Hat jemand einen Tipp, wo man in Ischgl (bzw. in der Umgebung) das Auto für eine Woche kostenlos parken kann?

Gruß
  Ralf

PS: Da ich letztes Jahr in Oberstdorf länger gesucht habe hier mein Tipp für diejenigen die ab Oberstdorf starten: Ri. Fellhornbahn, dort gibt es kurz nach Oberstdorf an einem Skilift kostenlose Parkplätze.


----------



## tiroler1973 (27. Juli 2009)

Servus!
Obwohl die Bergbahn mehr als genug Parkplatz hätte, kann ich mir durchaus vorstellen, dass man dort in der Nacht nicht parken darf.
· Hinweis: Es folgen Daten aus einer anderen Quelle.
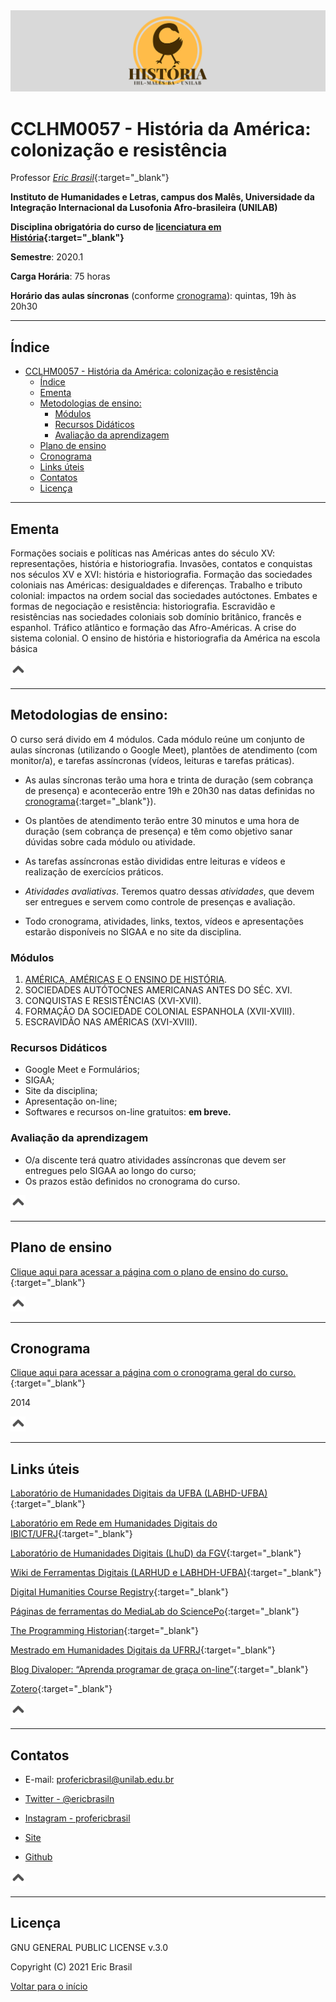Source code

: <div align="center"><img src="imagens/banner1.png" alt="Logo História" title="Logotipo do Curso de História, BA, UNILAB"/></div>

# CCLHM0057 - História da América: colonização e resistência

Professor [_Eric Brasil_](https://ericbrasiln.github.io){:target="_blank"}

**Instituto de Humanidades e Letras, campus dos Malês, Universidade da Integração Internacional da Lusofonia Afro-brasileira (UNILAB)**

**Disciplina obrigatória do curso de [licenciatura em História](http://historia.males.unilab.edu.br/){:target="_blank"}**

**Semestre**: 2020.1

**Carga Horária**: 75 horas

**Horário das aulas síncronas** (conforme [cronograma](#cronograma)): quintas, 19h às 20h30

***

## Índice

- [CCLHM0057 - História da América: colonização e resistência](#cclhm0057---história-da-américa-colonização-e-resistência)
  - [Índice](#índice)
  - [Ementa](#ementa)
  - [Metodologias de ensino:](#metodologias-de-ensino)
    - [Módulos](#módulos)
    - [Recursos Didáticos](#recursos-didáticos)
    - [Avaliação da aprendizagem](#avaliação-da-aprendizagem)
  - [Plano de ensino](#plano-de-ensino)
  - [Cronograma](#cronograma)
  - [Links úteis](#links-úteis)
  - [Contatos](#contatos)
  - [Licença](#licença)

***

## Ementa

Formações sociais e políticas nas Américas antes do século XV: representações, história e
historiografia. Invasões, contatos e conquistas nos séculos XV e XVI: história e historiografia.
Formação das sociedades coloniais nas Américas: desigualdades e diferenças. Trabalho e
tributo colonial: impactos na ordem social das sociedades autóctones. Embates e formas de
negociação e resistência: historiografia. Escravidão e resistências nas sociedades coloniais sob
domínio britânico, francês e espanhol. Tráfico atlântico e formação das Afro-Américas. A
crise do sistema colonial. O ensino de história e historiografia da América na escola básica

[<img src="imagens/arrow.png" height="24" width="24">](#índice)

***

## Metodologias de ensino:
O curso será divido em 4 módulos. Cada módulo reúne um conjunto de aulas síncronas (utilizando o Google Meet), plantões de atendimento (com monitor/a), e tarefas assíncronas (vídeos, leituras e tarefas práticas).

- As aulas síncronas terão uma hora e trinta de duração (sem cobrança de presença) e acontecerão entre 19h e 20h30 nas datas definidas no [cronograma](cronograma.md){:target="_blank"}).

- Os plantões de atendimento terão entre 30 minutos e uma hora de duração (sem cobrança de presença) e têm como objetivo sanar dúvidas sobre cada módulo ou atividade.

- As tarefas assíncronas estão divididas entre leituras e vídeos e realização de exercícios práticos.

-  _Atividades avaliativas_. Teremos quatro dessas _atividades_, que devem ser entregues e servem como controle de presenças e avaliação.

- Todo cronograma, atividades, links, textos, vídeos e apresentações estarão disponíveis no SIGAA e no site da disciplina.

### Módulos

1. [AMÉRICA, AMÉRICAS E O ENSINO DE HISTÓRIA](modulo1/m1.md).
2. SOCIEDADES AUTÓTOCNES AMERICANAS ANTES DO SÉC. XVI.
3. CONQUISTAS E RESISTÊNCIAS (XVI-XVII).
4. FORMAÇÃO DA SOCIEDADE COLONIAL ESPANHOLA (XVII-XVIII).
5. ESCRAVIDÃO NAS AMÉRICAS (XVI-XVIII).

### Recursos Didáticos

- Google Meet e Formulários;
- SIGAA;
- Site da disciplina;
- Apresentação on-line;
- Softwares e recursos on-line gratuitos: **em breve.**

### Avaliação da aprendizagem

- O/a discente terá quatro atividades assíncronas que devem ser entregues pelo SIGAA ao longo do curso;
- Os prazos estão definidos no cronograma do curso.

[<img src="imagens/arrow.png" height="24" width="24">](#índice)

***

## Plano de ensino

[Clique aqui para acessar a página com o plano de ensino do curso.](plano-de-ensino.html){:target="_blank"}

[<img src="imagens/arrow.png" height="24" width="24">](#índice)

***

## Cronograma

[Clique aqui para acessar a página com o cronograma geral do curso.](cronograma.md){:target="_blank"}

2014

[<img src="imagens/arrow.png" height="24" width="24">](#índice)

***

## Links úteis

[Laboratório de Humanidades Digitais da UFBA (LABHD-UFBA)](http://www.labhd.ufba.br/){:target="_blank"}

[Laboratório em Rede em Humanidades Digitais do IBICT/UFRJ](http://www.larhud.ibict.br/){:target="_blank"}

[Laboratório de Humanidades Digitais (LhuD) da FGV](https://cpdoc.fgv.br/laboratorios/lhud){:target="_blank"}

[Wiki de Ferramentas Digitais (LARHUD e LABHDH-UFBA)](http://www.larhud.ibict.br/index.php?title=Ferramentas){:target="_blank"}

[Digital Humanities Course Registry](https://dhcr.clarin-dariah.eu/){:target="_blank"}

[Páginas de ferramentas do MediaLab do SciencePo](https://medialab.sciencespo.fr/en/tools/){:target="_blank"}

[The Programming Historian](https://programminghistorian.org/en/){:target="_blank"}

[Mestrado em Humanidades Digitais da UFRRJ](https://www.dcc.ufrrj.br/ppgihd/){:target="_blank"}

[Blog Divaloper: “Aprenda programar de graça on-line”](https://divaloper.com.br/2019/12/06/aprenda-a-programar-de-graca-e-online/){:target="_blank"}

[Zotero](https://www.zotero.org/){:target="_blank"}

[<img src="imagens/arrow.png" height="24" width="24">](#índice)

***

## Contatos

* E-mail: profericbrasil@unilab.edu.br

* <a href="https://twitter.com/ericbrasiln" target="_blank">Twitter - @ericbrasiln</a>

* <a href="https://www.instagram.com/profericbrasil/" target="_blank"> Instagram - profericbrasil</a>

* <a href="https://ericbrasiln.github.io/" target="_blank"> Site</a>

* <a href= "https://github.com/ericbrasiln/" target="_blank"> Github</a>

[<img src="imagens/arrow.png" height="24" width="24">](#índice)

***

## Licença

GNU GENERAL PUBLIC LICENSE v.3.0

Copyright (C) 2021 Eric Brasil

[Voltar para o início](#cclhm0057---história-da-américa-colonização-e-resistência)
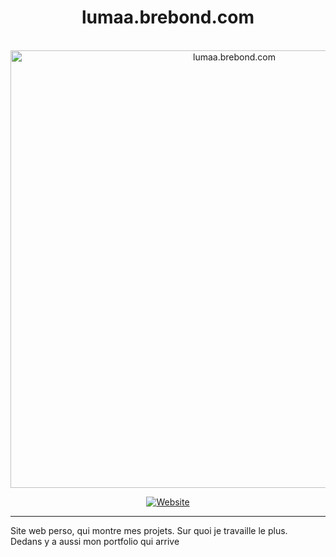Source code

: <center><div align="center">

  # lumaa.brebond.com
  
  <br>
  <a href="https://lumaa.brebond.com"><img src="https://user-images.githubusercontent.com/93350976/196553142-5baefff8-eda3-4a5e-b500-e4c11cf687b1.png" alt="lumaa.brebond.com" width="700"></a>
  
  [![Website](https://img.shields.io/website?down_color=lightgrey&down_message=indisponible&label=lumaa.brebond.com&style=for-the-badge&up_message=en%20ligne&url=https%3A%2F%2Flumaa.brebond.com)](https://lumaa.brebond.com)
</div></center>

* * *

Site web perso, qui montre mes projets. Sur quoi je travaille le plus.  
Dedans y a aussi mon portfolio qui arrive
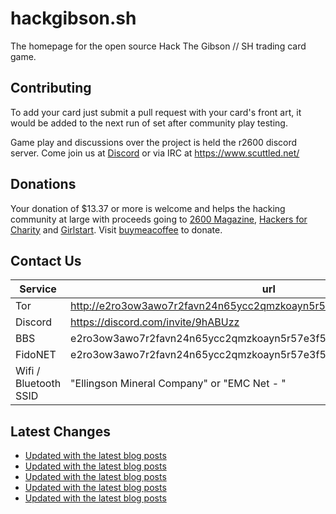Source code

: # hackgibson.sh
The homepage for the open source Hack The Gibson // SH trading card game.


## Contributing

To add your card just submit a pull request with your card's front art, it would be added to the next run of set after community play testing.

Game play and discussions over the project is held the r2600 discord server. Come join us at [Discord](https://discord.com/invite/9hABUzz) or via IRC at https://www.scuttled.net/


## Donations

Your donation of $13.37 or more is welcome and helps the hacking community at large with proceeds going to [2600 Magazine](https://2600.com/), [Hackers for Charity](https://hackersforcharity.org) and [Girlstart](https://girlstart.org).  Visit [buymeacoffee](https://www.buymeacoffee.com/hackgibson.sh) to donate.


## Contact Us

Service | url
-|-
Tor | http://e2ro3ow3awo7r2favn24n65ycc2qmzkoayn5r57e3f56nvjwdcgg32ad.onion
Discord | https://discord.com/invite/9hABUzz
BBS | e2ro3ow3awo7r2favn24n65ycc2qmzkoayn5r57e3f56nvjwdcgg32ad.onion:23
FidoNET | e2ro3ow3awo7r2favn24n65ycc2qmzkoayn5r57e3f56nvjwdcgg32ad.onion:24554
Wifi / Bluetooth SSID | "Ellingson Mineral Company" or "EMC Net - <fidonet address>"

## Latest Changes
<!-- BLOG-POST-LIST:START -->
- [Updated with the latest blog posts](https://github.com/DFW2600/hackgibson.sh/commit/849c2798cc8db5faaf227e87cad90c28a2dfac4a)
- [Updated with the latest blog posts](https://github.com/DFW2600/hackgibson.sh/commit/f3932c722cca87f841c47e8c201e4a73cf85075b)
- [Updated with the latest blog posts](https://github.com/DFW2600/hackgibson.sh/commit/b4164913d99ef948f5f2d2e5bd32af0f3ce55d42)
- [Updated with the latest blog posts](https://github.com/DFW2600/hackgibson.sh/commit/fcf0d44ad67eed08fdbd990991ac78e2a431a48e)
- [Updated with the latest blog posts](https://github.com/DFW2600/hackgibson.sh/commit/a6ae032decca1b46a509b5b6ee020301d4b6c6f0)
<!-- BLOG-POST-LIST:END -->
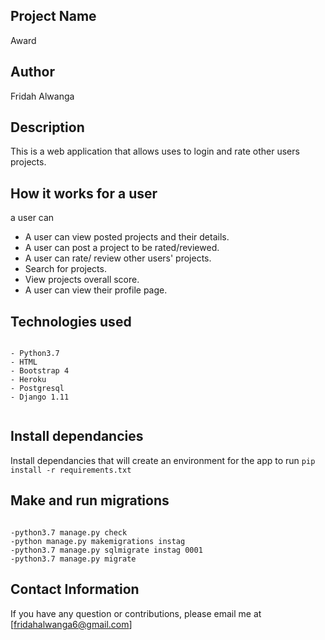  ## Project Name
 Award


 ## Author
 Fridah Alwanga


## Description
This is a web application that allows uses to login and rate other users projects.
 

 ##  How it works for a user
 a user can
- A user can view posted projects and their details.
- A user can post a project to be rated/reviewed.
- A user can rate/ review other users' projects.
- Search for projects.
- View projects overall score.
- A user can view their profile page.

## Technologies used
<pre><code>
- Python3.7
- HTML
- Bootstrap 4
- Heroku
- Postgresql
- Django 1.11

</code></pre>

## Install dependancies
Install dependancies that will create an environment for the app to run <code>pip install -r requirements.txt</code>

## Make and run migrations
<pre><code>
-python3.7 manage.py check
-python manage.py makemigrations instag
-python3.7 manage.py sqlmigrate instag 0001
-python3.7 manage.py migrate
</code></pre>

## Contact Information
If you have any question or contributions, please email me at [fridahalwanga6@gmail.com]







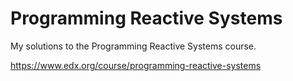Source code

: # Programming Reactive Systems

My solutions to the Programming Reactive Systems course.

https://www.edx.org/course/programming-reactive-systems
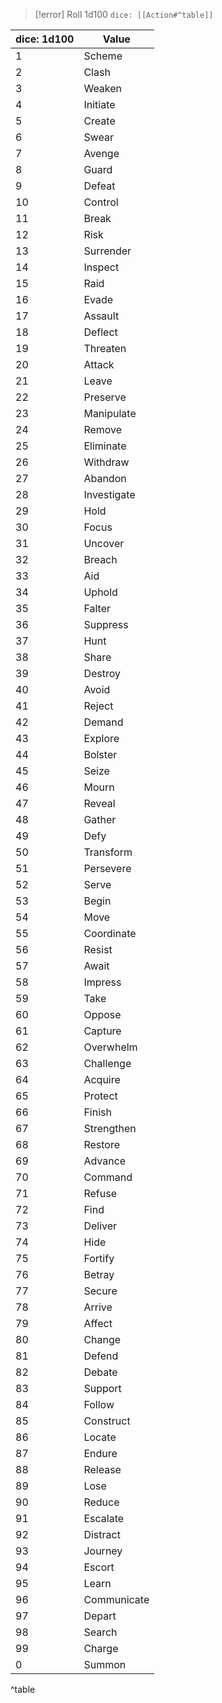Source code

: >[!error] Roll 1d100
>`dice: [[Action#^table]]`


| dice: 1d100 | Value      |
| --- | ----------- |
| 1   | Scheme            |
| 2   | Clash       |
| 3   | Weaken      |
| 4   | Initiate    |
| 5   | Create      |
| 6   | Swear       |
| 7   | Avenge      |
| 8   | Guard       |
| 9   | Defeat      |
| 10  | Control     |
| 11  | Break       |
| 12  | Risk        |
| 13  | Surrender   |
| 14  | Inspect     |
| 15  | Raid        |
| 16  | Evade       |
| 17  | Assault     |
| 18  | Deflect     |
| 19  | Threaten    |
| 20  | Attack      |
| 21  | Leave       |
| 22  | Preserve    |
| 23  | Manipulate  |
| 24  | Remove      |
| 25  | Eliminate   |
| 26  | Withdraw    |
| 27  | Abandon     |
| 28  | Investigate |
| 29  | Hold        |
| 30  | Focus       |
| 31  | Uncover     |
| 32  | Breach      |
| 33  | Aid         |
| 34  | Uphold      |
| 35  | Falter      |
| 36  | Suppress    |
| 37  | Hunt        |
| 38  | Share       |
| 39  | Destroy     |
| 40  | Avoid       |
| 41  | Reject      |
| 42  | Demand      |
| 43  | Explore     |
| 44  | Bolster     |
| 45  | Seize       |
| 46  | Mourn       |
| 47  | Reveal      |
| 48  | Gather      |
| 49  | Defy        |
| 50  | Transform   |
| 51  | Persevere   |
| 52  | Serve       |
| 53  | Begin       |
| 54  | Move        |
| 55  | Coordinate  |
| 56  | Resist      |
| 57  | Await       |
| 58  | Impress     |
| 59  | Take        |
| 60  | Oppose      |
| 61  | Capture     |
| 62  | Overwhelm   |
| 63  | Challenge   |
| 64  | Acquire     |
| 65  | Protect     |
| 66  | Finish      |
| 67  | Strengthen  |
| 68  | Restore     |
| 69  | Advance     |
| 70  | Command     |
| 71  | Refuse      |
| 72  | Find        |
| 73  | Deliver     |
| 74  | Hide        |
| 75  | Fortify     |
| 76  | Betray      |
| 77  | Secure      |
| 78  | Arrive      |
| 79  | Affect      |
| 80  | Change      |
| 81  | Defend      |
| 82  | Debate      |
| 83  | Support     |
| 84  | Follow      |
| 85  | Construct   |
| 86  | Locate      |
| 87  | Endure      |
| 88  | Release     |
| 89  | Lose        |
| 90  | Reduce      |
| 91  | Escalate    |
| 92  | Distract    |
| 93  | Journey     |
| 94  | Escort      |
| 95  | Learn       |
| 96  | Communicate |
| 97  | Depart      |
| 98  | Search      |
| 99  | Charge      |
| 0   | Summon      |
^table
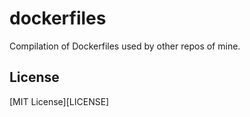 # dockerfiles

Compilation of Dockerfiles used by other repos of mine.

## License

[MIT License][LICENSE]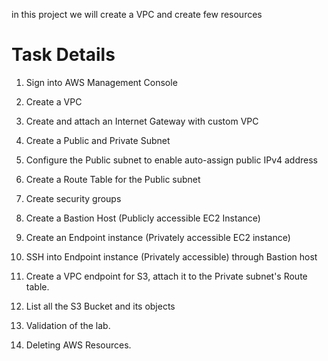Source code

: in this project we will create a VPC and create few resources

<h1>Task Details</h1>

1. Sign into AWS Management Console

2. Create a VPC

3. Create and attach an Internet Gateway with custom VPC

4. Create a Public and Private Subnet

5. Configure the Public subnet to enable auto-assign public IPv4 address

6. Create a Route Table for the Public subnet

7. Create security groups

8. Create a Bastion Host (Publicly accessible EC2 Instance)

9. Create an Endpoint instance (Privately accessible EC2 instance)

10. SSH into Endpoint instance (Privately accessible) through Bastion host

11. Create a VPC endpoint for S3, attach it to the Private subnet's Route table.

12. List all the S3 Bucket and its objects

13. Validation of the lab.

14. Deleting AWS Resources.
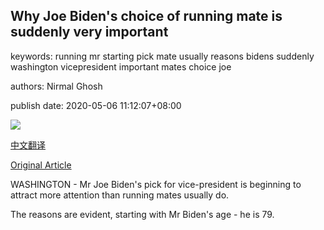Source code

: ## Why Joe Biden's choice of running mate is suddenly very important

keywords: running mr starting pick mate usually reasons bidens suddenly washington vicepresident important mates choice joe

authors: Nirmal Ghosh

publish date: 2020-05-06 11:12:07+08:00

![](https://www.straitstimes.com/sites/all/themes/custom/bootdemo/images/facebook_default_pic.jpg)

[中文翻译](Why%20Joe%20Biden%27s%20choice%20of%20running%20mate%20is%20suddenly%20very%20important_zh.md)

[Original Article](https://www.straitstimes.com/world/united-states/why-joe-bidens-choice-of-running-mate-is-suddenly-very-important)

WASHINGTON - Mr Joe Biden's pick for vice-president is beginning to attract more attention than running mates usually do.

The reasons are evident, starting with Mr Biden's age - he is 79.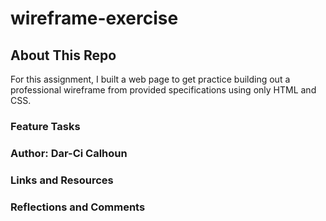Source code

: # wireframe-exercise

## About This Repo

For this assignment, I built a web page to get practice building out a professional wireframe from provided specifications using only HTML and CSS.

### Feature Tasks

### Author: Dar-Ci Calhoun

### Links and Resources

### Reflections and Comments
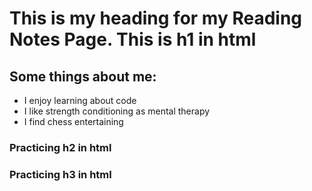 # This is my heading for my Reading Notes Page. This is h1 in html

## Some things about me:

* I enjoy learning about code 
* I like strength conditioning as mental therapy 
* I find chess entertaining  
 
### Practicing h2 in html

### Practicing h3 in html



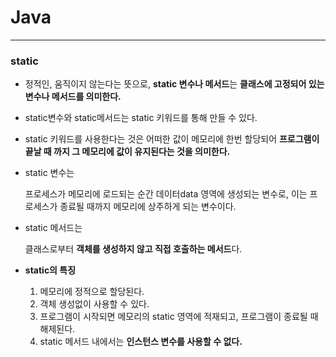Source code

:    # Java

---
### static
- 정적인, 움직이지 않는다는 뜻으로, **static 변수나 메서드**는 **클래스에 고정되어 있는 변수나 메서드를 의미한다.**
- static변수와 static메서드는 static 키워드를 통해 만들 수 있다.
- static 키워드를 사용한다는 것은 어떠한 값이 메모리에 한번 할당되어 **프로그램이 끝날 때 까지 그 메모리에 값이 유지된다는 것을 의미한다.**
- static 변수는

  프로세스가 메모리에 로드되는 순간 데이터data 영역에 생성되는 변수로, 이는 프로세스가 종료될 때까지 메모리에 상주하게 되는 변수이다.

- static 메서드는

  클래스로부터 **객체를 생성하지 않고 직접 호출하는 메서드**다.

- **static의 특징**
    1. 메모리에 정적으로 할당된다.
    2. 객체 생성없이 사용할 수 있다.
    3. 프로그램이 시작되면 메모리의 static 영역에 적재되고, 프로그램이 종료될 때 해제된다.
    4. static 메서드 내에서는 **인스턴스 변수를 사용할 수 없다.**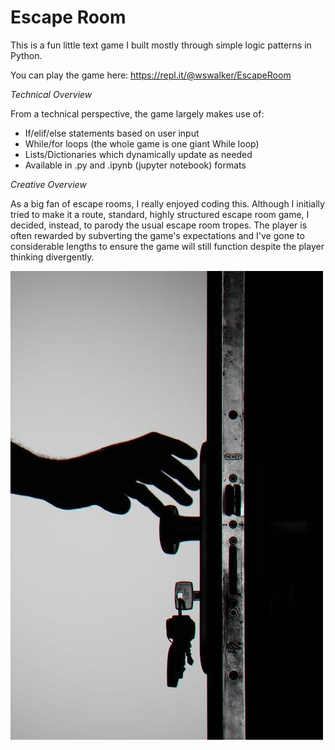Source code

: # Escape Room

This is a fun little text game I built mostly through simple logic patterns in Python.  

You can play the game here: https://repl.it/@wswalker/EscapeRoom

*Technical Overview*

From a technical perspective, the game largely makes use of:
* If/elif/else statements based on user input
* While/for loops (the whole game is one giant While loop)
* Lists/Dictionaries which dynamically update as needed
* Available in .py and .ipynb (jupyter notebook) formats

*Creative Overview*

As a big fan of escape rooms, I really enjoyed coding this.  Although I initially tried to make it a route, standard, highly structured escape room game, I decided, instead, to parody the usual escape room tropes.  The player is often rewarded by subverting the game's expectations and I've gone to considerable lengths to ensure the game will still function despite the player thinking divergently.


![Escape Room](escape_room.jpeg)
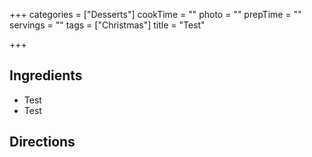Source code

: +++
categories = ["Desserts"]
cookTime = ""
photo = ""
prepTime = ""
servings = ""
tags = ["Christmas"]
title = "Test"

+++
## Ingredients

* Test
* Test

## Directions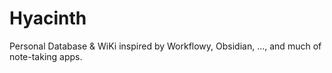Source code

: # Hyacinth

Personal Database & WiKi inspired by Workflowy, Obsidian, ..., and much of note-taking apps.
Probiers eine Ortschaft vorher oder nachher: Kappl bzw. Galtür. Wenn ich mich aber recht erinnere haben die Kappler auch ne Garage gebaut und da wird dann mit Gratisparkplätzen auch nichts sein.
Abgesehen davon würde ich die Polziei fragen und nicht den Tourismusverband - andere Interessen. Ich glaub auch nicht, dass dies wegen einer Nacht wirklich exekutiert wird, denn gerade bei den Bergbahnen werden einige Autos stehen bleiben, weil sich deren Kunden aufn Berg angesoffen haben. 
Die Ischgler wollen halt auch lieber ihre Parkgarage, die sie um viel Geld in den Berg gesprengt haben, verkaufen als Gratisparkplätz für jemanden zu schaffen, der im Ort keinen Euro ausgeben will und im Endeffekt nur seine Abgase zurück läßt. Verständlich oder? Du kannst davon ausgehen, dass dies die Ortspolitik ist und sich daran jeder hält. Nicht umsonst sind sie eine der am besten organisierten Tourismusregion in Tirol.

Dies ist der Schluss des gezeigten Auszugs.